That Medea and Jason have the same dead children extends the metaphor further because it questions the concept of “ours versus theirs” at its heart. This is another common anti-war tactic, explored in such works as All Quiet on the Western Front: through the humanization of the enemy, simplifying matters (not our people and their people, but just people) and thereby complicating them (it is no longer “okay” to kill them). When we throw our ticker tape victory parades, we also celebrate—whether we realize it or not, whether we like it or not—the rotting corpses of nineteen-year-old kids. We prefer not to think about it, but if forced to face it we would probably say that though the deaths of those children were undoubtedly unpleasant, “it had to be done” for the preservation of our collective life, our collective future.

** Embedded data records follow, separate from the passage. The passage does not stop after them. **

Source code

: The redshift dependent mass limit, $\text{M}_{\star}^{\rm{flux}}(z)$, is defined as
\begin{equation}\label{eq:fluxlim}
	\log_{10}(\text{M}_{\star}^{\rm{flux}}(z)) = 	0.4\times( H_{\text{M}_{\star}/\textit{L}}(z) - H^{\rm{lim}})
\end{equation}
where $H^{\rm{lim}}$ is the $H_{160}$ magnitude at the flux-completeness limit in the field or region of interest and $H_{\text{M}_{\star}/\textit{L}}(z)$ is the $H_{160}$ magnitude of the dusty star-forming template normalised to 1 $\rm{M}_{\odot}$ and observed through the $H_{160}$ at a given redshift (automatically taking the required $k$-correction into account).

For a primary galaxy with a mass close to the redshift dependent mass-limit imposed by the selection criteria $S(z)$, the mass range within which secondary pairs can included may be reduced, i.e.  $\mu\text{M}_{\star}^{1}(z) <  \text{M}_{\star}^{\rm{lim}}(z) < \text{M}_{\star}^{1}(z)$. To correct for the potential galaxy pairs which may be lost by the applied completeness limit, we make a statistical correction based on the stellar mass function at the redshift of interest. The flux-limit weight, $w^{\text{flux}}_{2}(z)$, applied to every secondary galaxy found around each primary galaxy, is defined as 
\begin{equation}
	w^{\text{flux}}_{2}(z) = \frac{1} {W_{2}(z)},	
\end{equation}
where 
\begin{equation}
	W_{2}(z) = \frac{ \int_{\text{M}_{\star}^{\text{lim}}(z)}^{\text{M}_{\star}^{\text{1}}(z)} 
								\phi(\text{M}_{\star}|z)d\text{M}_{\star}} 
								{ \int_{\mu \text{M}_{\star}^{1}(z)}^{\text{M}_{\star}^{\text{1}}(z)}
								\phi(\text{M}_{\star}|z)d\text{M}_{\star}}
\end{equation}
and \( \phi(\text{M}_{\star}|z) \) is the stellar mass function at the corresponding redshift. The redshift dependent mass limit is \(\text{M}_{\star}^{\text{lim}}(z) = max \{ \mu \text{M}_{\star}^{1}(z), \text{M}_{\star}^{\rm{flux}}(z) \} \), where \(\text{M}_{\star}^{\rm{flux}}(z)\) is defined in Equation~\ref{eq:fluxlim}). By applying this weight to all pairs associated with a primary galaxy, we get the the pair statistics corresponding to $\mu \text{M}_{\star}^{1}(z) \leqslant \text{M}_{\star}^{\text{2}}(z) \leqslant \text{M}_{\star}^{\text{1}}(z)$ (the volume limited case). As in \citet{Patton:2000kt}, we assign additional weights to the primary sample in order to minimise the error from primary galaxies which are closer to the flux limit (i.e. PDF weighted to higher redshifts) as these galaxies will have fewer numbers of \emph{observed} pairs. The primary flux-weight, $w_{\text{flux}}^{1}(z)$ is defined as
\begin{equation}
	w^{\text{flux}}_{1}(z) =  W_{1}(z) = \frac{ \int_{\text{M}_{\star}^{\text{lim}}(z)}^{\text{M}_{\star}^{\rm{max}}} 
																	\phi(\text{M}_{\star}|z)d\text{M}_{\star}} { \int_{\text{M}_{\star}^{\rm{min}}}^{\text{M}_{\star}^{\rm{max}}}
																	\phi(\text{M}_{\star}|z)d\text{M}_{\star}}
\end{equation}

The horror of Medea’s crime comes not from the fact of her killing children (which would be heinous, indeed, but without unique stigmatic strength), but from the fact of her killing her own children. This simple truth is, in my opinion, acutely horrifying unto itself. If you were to ask an American or Briton in 1945, “Was the allied bombing of Dresden necessary?” the answer would probably be, “Yes.” And if you were to inquire further, “Why, then, was it necessary for thousands upon thousands of innocent children to die?” the answer would be probably be, “So that our own children would be protected.” Medea’s attitude reflects this exactly, as she mourns for “her children” but derives triumph from the death of “Jason’s children.” She perfectly demonstrates the absurdity of the phenomenon by which we seem to have an emotional capacity allowing for interest in only our own children, and yet again and again, we offer them up for sacrificial slaughter. The whole concept is bafflingly nonsensical, disgustingly twisted.

A boy in the movie “In the Valley of Elah,” which makes an argument similar to mine supplemented by the biblical story of David and Goliath, asks at one point, “But why did they let David fight? He was just a boy.”

Why? Why not?

The young are both physically strong and naïve enough to be molded into patriotic killing machines. And the same thing for which we ourselves value them in peacetime—their promise—makes their destruction worthwhile to enemies in wartime. What would our enemies think, faced with battle-ready potbellies, receding hairlines, and broken dreams? How could we expect them to offer any of their valuable assets if we withheld all of ours? Medea speaks of “the bloody murder of my beloved children” (Morwood, 795-796) projecting onto her children the juxtaposition of such violence with such tenderness. By what criteria is one found guilty of infanticide? Whether we use our children as infantrymen or suicide bombers, we send them away with our blessing, our eyes fixed on an impeccably shined goblet of victory, spilling over with shiny red blood split from bodies barely formed now newly still.